=== WORK TO BE COMPLETED ===
Repeat the data that follows, word for word, without the images.

=== INPUT MATERIAL ===
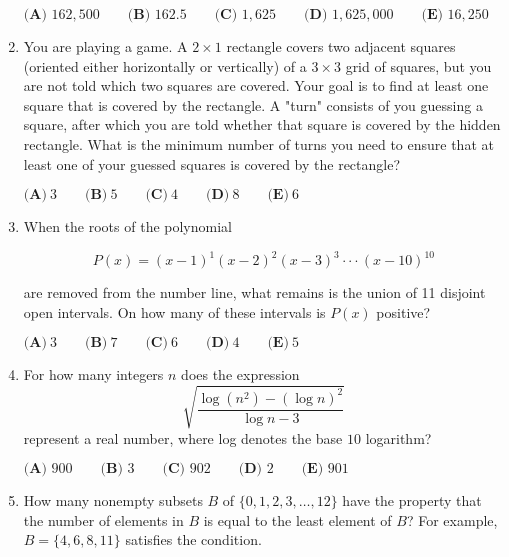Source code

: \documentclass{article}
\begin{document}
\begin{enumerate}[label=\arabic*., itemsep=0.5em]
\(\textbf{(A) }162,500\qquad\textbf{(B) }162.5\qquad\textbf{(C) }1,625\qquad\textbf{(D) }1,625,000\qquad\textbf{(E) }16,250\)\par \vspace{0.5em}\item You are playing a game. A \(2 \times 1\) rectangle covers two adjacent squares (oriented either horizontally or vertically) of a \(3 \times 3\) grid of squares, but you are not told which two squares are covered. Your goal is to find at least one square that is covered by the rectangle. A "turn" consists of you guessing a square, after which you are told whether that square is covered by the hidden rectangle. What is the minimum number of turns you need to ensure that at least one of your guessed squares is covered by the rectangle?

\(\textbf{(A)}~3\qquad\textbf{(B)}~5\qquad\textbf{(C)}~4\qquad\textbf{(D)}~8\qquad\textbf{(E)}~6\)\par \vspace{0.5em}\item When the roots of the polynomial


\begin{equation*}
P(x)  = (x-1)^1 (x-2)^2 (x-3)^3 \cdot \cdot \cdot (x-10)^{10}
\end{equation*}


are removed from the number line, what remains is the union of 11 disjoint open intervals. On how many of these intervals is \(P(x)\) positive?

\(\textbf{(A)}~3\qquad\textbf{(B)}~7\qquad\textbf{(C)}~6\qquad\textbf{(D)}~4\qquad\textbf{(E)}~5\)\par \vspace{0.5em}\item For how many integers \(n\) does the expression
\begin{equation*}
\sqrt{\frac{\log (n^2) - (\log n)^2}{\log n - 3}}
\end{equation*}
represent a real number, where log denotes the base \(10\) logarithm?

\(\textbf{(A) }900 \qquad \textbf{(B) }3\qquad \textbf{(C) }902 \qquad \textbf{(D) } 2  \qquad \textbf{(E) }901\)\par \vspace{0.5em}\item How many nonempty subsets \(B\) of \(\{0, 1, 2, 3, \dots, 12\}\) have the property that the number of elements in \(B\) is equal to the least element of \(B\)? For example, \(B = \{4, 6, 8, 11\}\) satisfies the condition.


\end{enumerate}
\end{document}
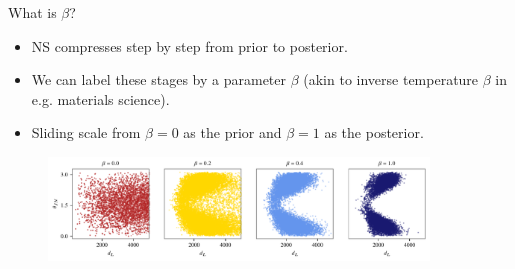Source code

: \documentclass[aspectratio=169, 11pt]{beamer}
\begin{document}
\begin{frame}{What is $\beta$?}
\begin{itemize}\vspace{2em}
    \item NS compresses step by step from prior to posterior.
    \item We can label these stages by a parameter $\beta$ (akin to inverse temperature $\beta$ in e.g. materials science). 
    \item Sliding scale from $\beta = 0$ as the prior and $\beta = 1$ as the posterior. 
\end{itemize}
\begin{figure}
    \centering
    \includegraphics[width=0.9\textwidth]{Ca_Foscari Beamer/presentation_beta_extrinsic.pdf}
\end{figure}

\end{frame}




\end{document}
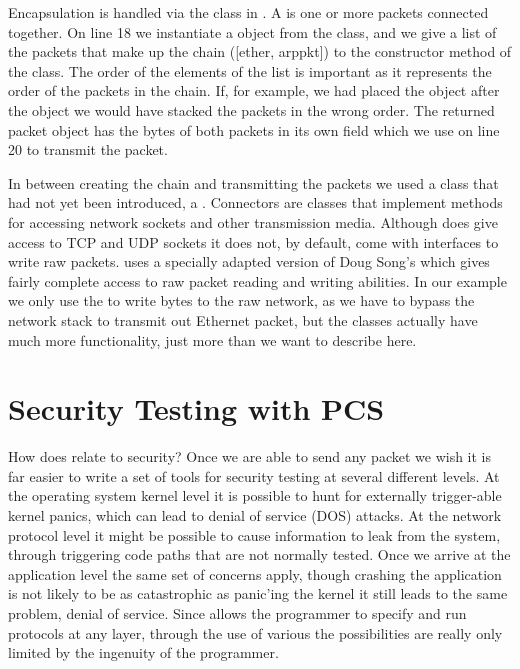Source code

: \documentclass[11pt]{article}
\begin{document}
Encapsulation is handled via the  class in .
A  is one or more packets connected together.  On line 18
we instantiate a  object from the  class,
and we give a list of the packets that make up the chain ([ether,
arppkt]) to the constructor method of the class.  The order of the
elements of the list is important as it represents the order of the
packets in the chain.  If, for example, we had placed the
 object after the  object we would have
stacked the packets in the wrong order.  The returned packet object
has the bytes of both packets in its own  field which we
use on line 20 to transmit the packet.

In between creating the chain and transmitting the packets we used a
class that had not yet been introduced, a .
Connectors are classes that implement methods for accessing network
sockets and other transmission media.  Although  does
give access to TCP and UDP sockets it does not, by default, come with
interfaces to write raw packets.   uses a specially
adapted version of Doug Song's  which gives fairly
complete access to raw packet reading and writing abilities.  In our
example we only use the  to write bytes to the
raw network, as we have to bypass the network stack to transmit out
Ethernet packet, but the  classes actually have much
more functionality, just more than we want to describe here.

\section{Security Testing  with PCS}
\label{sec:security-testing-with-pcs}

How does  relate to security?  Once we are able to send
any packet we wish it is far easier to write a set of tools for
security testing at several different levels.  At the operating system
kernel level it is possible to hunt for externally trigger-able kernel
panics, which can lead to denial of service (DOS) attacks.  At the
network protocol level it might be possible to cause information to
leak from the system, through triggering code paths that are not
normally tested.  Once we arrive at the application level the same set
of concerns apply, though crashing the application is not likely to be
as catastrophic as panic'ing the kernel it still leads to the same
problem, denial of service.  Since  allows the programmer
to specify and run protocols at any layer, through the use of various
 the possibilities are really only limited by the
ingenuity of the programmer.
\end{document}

=== RESULT ===
Source code

: \documentclass{article}
\begin{document}
\begin{enumerate}[label=\arabic*., itemsep=0.5em]
\(\textbf{(A) }162,500\qquad\textbf{(B) }162.5\qquad\textbf{(C) }1,625\qquad\textbf{(D) }1,625,000\qquad\textbf{(E) }16,250\)\par \vspace{0.5em}\item You are playing a game. A \(2 \times 1\) rectangle covers two adjacent squares (oriented either horizontally or vertically) of a \(3 \times 3\) grid of squares, but you are not told which two squares are covered. Your goal is to find at least one square that is covered by the rectangle. A "turn" consists of you guessing a square, after which you are told whether that square is covered by the hidden rectangle. What is the minimum number of turns you need to ensure that at least one of your guessed squares is covered by the rectangle?

\(\textbf{(A)}~3\qquad\textbf{(B)}~5\qquad\textbf{(C)}~4\qquad\textbf{(D)}~8\qquad\textbf{(E)}~6\)\par \vspace{0.5em}\item When the roots of the polynomial


\begin{equation*}
P(x)  = (x-1)^1 (x-2)^2 (x-3)^3 \cdot \cdot \cdot (x-10)^{10}
\end{equation*}


are removed from the number line, what remains is the union of 11 disjoint open intervals. On how many of these intervals is \(P(x)\) positive?

\(\textbf{(A)}~3\qquad\textbf{(B)}~7\qquad\textbf{(C)}~6\qquad\textbf{(D)}~4\qquad\textbf{(E)}~5\)\par \vspace{0.5em}\item For how many integers \(n\) does the expression
\begin{equation*}
\sqrt{\frac{\log (n^2) - (\log n)^2}{\log n - 3}}
\end{equation*}
represent a real number, where log denotes the base \(10\) logarithm?

\(\textbf{(A) }900 \qquad \textbf{(B) }3\qquad \textbf{(C) }902 \qquad \textbf{(D) } 2  \qquad \textbf{(E) }901\)\par \vspace{0.5em}\item How many nonempty subsets \(B\) of \(\{0, 1, 2, 3, \dots, 12\}\) have the property that the number of elements in \(B\) is equal to the least element of \(B\)? For example, \(B = \{4, 6, 8, 11\}\) satisfies the condition.


\end{enumerate}
\end{document}
Source code

: \documentclass[aspectratio=169, 11pt]{beamer}
\begin{document}
\begin{frame}{What is $\beta$?}
\begin{itemize}\vspace{2em}
    \item NS compresses step by step from prior to posterior.
    \item We can label these stages by a parameter $\beta$ (akin to inverse temperature $\beta$ in e.g. materials science). 
    \item Sliding scale from $\beta = 0$ as the prior and $\beta = 1$ as the posterior. 
\end{itemize}
\begin{figure}
    \centering
    \includegraphics[width=0.9\textwidth]{Ca_Foscari Beamer/presentation_beta_extrinsic.pdf}
\end{figure}

\end{frame}




\end{document}
Source code

: \documentclass[11pt]{article}
\begin{document}
Encapsulation is handled via the  class in .
A  is one or more packets connected together.  On line 18
we instantiate a  object from the  class,
and we give a list of the packets that make up the chain ([ether,
arppkt]) to the constructor method of the class.  The order of the
elements of the list is important as it represents the order of the
packets in the chain.  If, for example, we had placed the
 object after the  object we would have
stacked the packets in the wrong order.  The returned packet object
has the bytes of both packets in its own  field which we
use on line 20 to transmit the packet.

In between creating the chain and transmitting the packets we used a
class that had not yet been introduced, a .
Connectors are classes that implement methods for accessing network
sockets and other transmission media.  Although  does
give access to TCP and UDP sockets it does not, by default, come with
interfaces to write raw packets.   uses a specially
adapted version of Doug Song's  which gives fairly
complete access to raw packet reading and writing abilities.  In our
example we only use the  to write bytes to the
raw network, as we have to bypass the network stack to transmit out
Ethernet packet, but the  classes actually have much
more functionality, just more than we want to describe here.

\section{Security Testing  with PCS}
\label{sec:security-testing-with-pcs}

How does  relate to security?  Once we are able to send
any packet we wish it is far easier to write a set of tools for
security testing at several different levels.  At the operating system
kernel level it is possible to hunt for externally trigger-able kernel
panics, which can lead to denial of service (DOS) attacks.  At the
network protocol level it might be possible to cause information to
leak from the system, through triggering code paths that are not
normally tested.  Once we arrive at the application level the same set
of concerns apply, though crashing the application is not likely to be
as catastrophic as panic'ing the kernel it still leads to the same
problem, denial of service.  Since  allows the programmer
to specify and run protocols at any layer, through the use of various
 the possibilities are really only limited by the
ingenuity of the programmer.
\end{document}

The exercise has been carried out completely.